#### INFORMATION

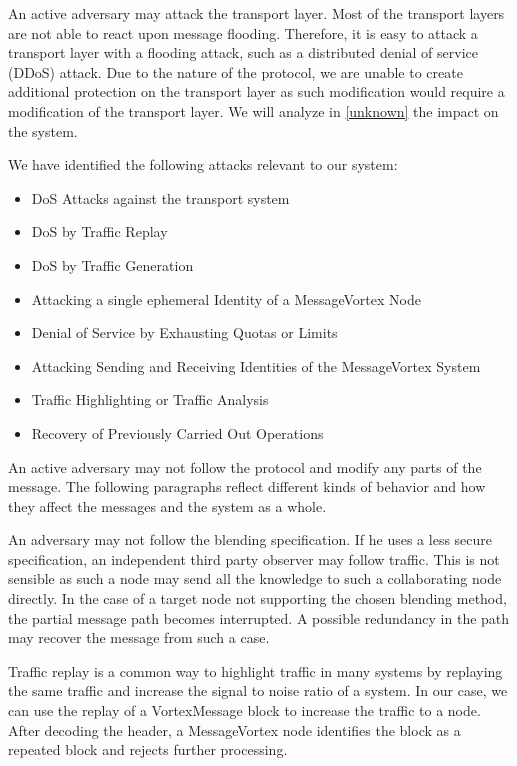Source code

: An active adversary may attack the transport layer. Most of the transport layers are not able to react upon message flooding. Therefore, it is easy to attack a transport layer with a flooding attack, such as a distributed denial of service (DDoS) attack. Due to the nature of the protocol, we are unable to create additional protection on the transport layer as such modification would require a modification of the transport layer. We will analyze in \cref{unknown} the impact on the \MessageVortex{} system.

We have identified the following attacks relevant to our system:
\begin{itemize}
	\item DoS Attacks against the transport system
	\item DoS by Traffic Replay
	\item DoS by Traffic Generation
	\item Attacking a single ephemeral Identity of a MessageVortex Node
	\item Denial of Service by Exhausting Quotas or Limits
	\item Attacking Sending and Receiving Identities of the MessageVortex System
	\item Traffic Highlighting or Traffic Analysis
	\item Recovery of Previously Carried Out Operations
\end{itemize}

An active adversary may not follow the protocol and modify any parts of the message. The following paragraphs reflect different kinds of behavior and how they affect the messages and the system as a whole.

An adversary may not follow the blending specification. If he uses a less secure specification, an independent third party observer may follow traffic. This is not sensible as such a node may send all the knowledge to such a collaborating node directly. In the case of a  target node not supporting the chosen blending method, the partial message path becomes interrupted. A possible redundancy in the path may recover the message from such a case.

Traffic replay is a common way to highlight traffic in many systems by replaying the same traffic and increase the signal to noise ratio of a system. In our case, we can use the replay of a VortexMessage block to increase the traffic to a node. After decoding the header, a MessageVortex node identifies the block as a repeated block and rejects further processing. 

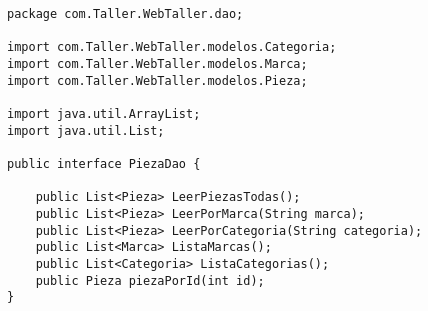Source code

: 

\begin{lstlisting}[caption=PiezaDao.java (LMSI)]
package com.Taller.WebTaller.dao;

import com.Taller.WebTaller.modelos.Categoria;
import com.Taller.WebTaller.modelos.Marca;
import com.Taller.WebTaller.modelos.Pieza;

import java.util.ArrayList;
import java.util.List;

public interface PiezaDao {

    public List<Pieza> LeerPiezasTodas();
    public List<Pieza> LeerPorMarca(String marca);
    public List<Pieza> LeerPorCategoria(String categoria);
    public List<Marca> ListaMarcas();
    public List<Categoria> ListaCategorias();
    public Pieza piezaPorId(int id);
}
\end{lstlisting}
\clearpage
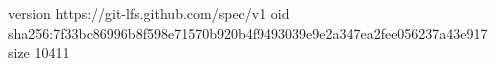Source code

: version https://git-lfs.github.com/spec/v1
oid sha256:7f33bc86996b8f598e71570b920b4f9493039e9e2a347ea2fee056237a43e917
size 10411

#### PROBLEM
Leaving out all pictures, transcribe the listing exactly.

#### ANSWER SPACE
Source code

: An active adversary may attack the transport layer. Most of the transport layers are not able to react upon message flooding. Therefore, it is easy to attack a transport layer with a flooding attack, such as a distributed denial of service (DDoS) attack. Due to the nature of the protocol, we are unable to create additional protection on the transport layer as such modification would require a modification of the transport layer. We will analyze in \cref{unknown} the impact on the \MessageVortex{} system.

We have identified the following attacks relevant to our system:
\begin{itemize}
	\item DoS Attacks against the transport system
	\item DoS by Traffic Replay
	\item DoS by Traffic Generation
	\item Attacking a single ephemeral Identity of a MessageVortex Node
	\item Denial of Service by Exhausting Quotas or Limits
	\item Attacking Sending and Receiving Identities of the MessageVortex System
	\item Traffic Highlighting or Traffic Analysis
	\item Recovery of Previously Carried Out Operations
\end{itemize}

An active adversary may not follow the protocol and modify any parts of the message. The following paragraphs reflect different kinds of behavior and how they affect the messages and the system as a whole.

An adversary may not follow the blending specification. If he uses a less secure specification, an independent third party observer may follow traffic. This is not sensible as such a node may send all the knowledge to such a collaborating node directly. In the case of a  target node not supporting the chosen blending method, the partial message path becomes interrupted. A possible redundancy in the path may recover the message from such a case.

Traffic replay is a common way to highlight traffic in many systems by replaying the same traffic and increase the signal to noise ratio of a system. In our case, we can use the replay of a VortexMessage block to increase the traffic to a node. After decoding the header, a MessageVortex node identifies the block as a repeated block and rejects further processing. 

Source code

: 

\begin{lstlisting}[caption=PiezaDao.java (LMSI)]
package com.Taller.WebTaller.dao;

import com.Taller.WebTaller.modelos.Categoria;
import com.Taller.WebTaller.modelos.Marca;
import com.Taller.WebTaller.modelos.Pieza;

import java.util.ArrayList;
import java.util.List;

public interface PiezaDao {

    public List<Pieza> LeerPiezasTodas();
    public List<Pieza> LeerPorMarca(String marca);
    public List<Pieza> LeerPorCategoria(String categoria);
    public List<Marca> ListaMarcas();
    public List<Categoria> ListaCategorias();
    public Pieza piezaPorId(int id);
}
\end{lstlisting}
\clearpage
Source code

: version https://git-lfs.github.com/spec/v1
oid sha256:7f33bc86996b8f598e71570b920b4f9493039e9e2a347ea2fee056237a43e917
size 10411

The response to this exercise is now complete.